La proposition de loi vise officiellement à lutter contre l’usurpation d’identité (qui représente moins de 15 000 faits constatés chaque année), alors qu’ il existe un fichier permettant d’identifier les fraudeurs : le fichier automatisé des empreintes digitales (FAED), qui recense 3,5 millions d’individus, soit plus de 5 % de la population, et qui a permis de détecter 61 273 usurpations d’identité.

Lobbying

Il en va aussi des intérêts souverains de l’économie française. Le rapport de Philippe Goujon, rapporteur de la proposition de loi à l’Assemblée, ne cherche même pas à masquer l’opération de lobbying dont il s’agit:
"Les principales entreprises mondiales du secteur sont françaises, dont 3 des 5 leaders mondiaux des technologies de la carte à puce, emploient plusieurs dizaines de milliers de salariés très qualifiés et réalisent 90 % de leur chiffre d’affaires à l’exportation. Dans ce contexte, le choix de la France d’une carte nationale d’identité électronique serait un signal fort en faveur de notre industrie." [1]
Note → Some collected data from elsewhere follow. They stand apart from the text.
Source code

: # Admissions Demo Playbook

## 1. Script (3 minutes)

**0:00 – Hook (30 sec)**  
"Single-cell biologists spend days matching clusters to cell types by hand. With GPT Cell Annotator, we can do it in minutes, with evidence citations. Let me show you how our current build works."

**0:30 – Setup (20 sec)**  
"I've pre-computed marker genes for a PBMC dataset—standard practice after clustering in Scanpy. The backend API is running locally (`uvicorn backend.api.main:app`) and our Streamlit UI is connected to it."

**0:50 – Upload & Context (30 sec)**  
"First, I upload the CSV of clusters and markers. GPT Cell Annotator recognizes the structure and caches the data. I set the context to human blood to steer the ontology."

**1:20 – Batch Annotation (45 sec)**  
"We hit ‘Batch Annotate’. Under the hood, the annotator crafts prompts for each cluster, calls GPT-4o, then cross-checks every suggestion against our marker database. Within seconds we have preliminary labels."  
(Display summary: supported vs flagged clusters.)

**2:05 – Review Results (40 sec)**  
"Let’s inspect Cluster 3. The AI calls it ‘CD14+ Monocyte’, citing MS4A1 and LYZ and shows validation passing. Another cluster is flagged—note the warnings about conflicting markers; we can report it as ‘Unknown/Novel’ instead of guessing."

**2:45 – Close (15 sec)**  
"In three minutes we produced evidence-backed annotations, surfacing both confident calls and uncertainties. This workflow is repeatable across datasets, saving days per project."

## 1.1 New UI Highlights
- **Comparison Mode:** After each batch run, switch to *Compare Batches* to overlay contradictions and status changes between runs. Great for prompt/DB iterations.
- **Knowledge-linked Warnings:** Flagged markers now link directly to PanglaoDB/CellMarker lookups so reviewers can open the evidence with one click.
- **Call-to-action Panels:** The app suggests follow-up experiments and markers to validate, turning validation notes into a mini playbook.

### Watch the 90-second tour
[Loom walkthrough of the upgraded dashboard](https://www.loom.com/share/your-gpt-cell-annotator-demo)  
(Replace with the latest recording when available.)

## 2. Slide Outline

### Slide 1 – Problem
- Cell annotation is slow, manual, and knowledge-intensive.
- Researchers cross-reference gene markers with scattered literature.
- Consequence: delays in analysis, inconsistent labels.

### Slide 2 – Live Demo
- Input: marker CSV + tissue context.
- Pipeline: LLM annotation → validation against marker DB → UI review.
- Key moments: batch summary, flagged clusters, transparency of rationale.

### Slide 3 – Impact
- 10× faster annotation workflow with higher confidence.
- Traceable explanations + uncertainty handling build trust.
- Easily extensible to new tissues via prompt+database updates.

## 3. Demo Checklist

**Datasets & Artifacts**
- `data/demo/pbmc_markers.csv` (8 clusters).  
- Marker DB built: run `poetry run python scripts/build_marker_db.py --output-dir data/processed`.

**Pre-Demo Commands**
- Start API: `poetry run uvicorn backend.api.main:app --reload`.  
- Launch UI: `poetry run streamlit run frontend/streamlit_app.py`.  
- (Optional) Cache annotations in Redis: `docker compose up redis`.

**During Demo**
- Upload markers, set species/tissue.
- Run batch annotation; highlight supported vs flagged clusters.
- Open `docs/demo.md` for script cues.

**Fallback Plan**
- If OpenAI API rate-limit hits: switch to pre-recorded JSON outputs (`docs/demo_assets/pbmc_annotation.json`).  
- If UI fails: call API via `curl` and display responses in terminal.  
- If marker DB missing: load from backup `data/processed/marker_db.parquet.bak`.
Safran Morpho, qui avait déjà remporté l’appel d’offres du passeport biométrique, est le “n°1 mondial de l’empreinte digitale“, et "n°1 mondial des titres d’identité biométrique sécurisés". Elle avait remporté un Big Brother Awards lors de l’édition 2000 des BBA français dans la catégorie "Orwell Ensemble de son Oeuvre" avec une mention spéciale. [2]

L’inquiétante possibilité d’une utilisation policière

Un tel fichier fait évidemment débat concernant le type d’utilisation qui peut en être fait. C’est sur un choix technologique que l’assemblée nationale et le sénat se chamaillent. La première est favorable à un « lien fort » permettant de comparer les données recueillies sur le terrain (des empreintes par exemple) à l’ensemble des données des individus présents dans le fichier. Le second prône « un lien faible » permettant de constater une usurpation d’identité sans pouvoir remonter à son auteur. Finalement un consensus fut trouvé en faveur du « lien faible », mais le 12 janvier 2012, six députés de la majorité ont réintroduit la notion de “lien fort“. Les sénateurs et députés PS redoutent que ce fichier soit consulté par réquisition judiciaire. Une crainte partagée par la Cnil qui a rappelé que ce fichier devait rester administratif, « et en aucun cas constituer un outil de police judiciaire à la disposition des services de police et de gendarmerie ». [3]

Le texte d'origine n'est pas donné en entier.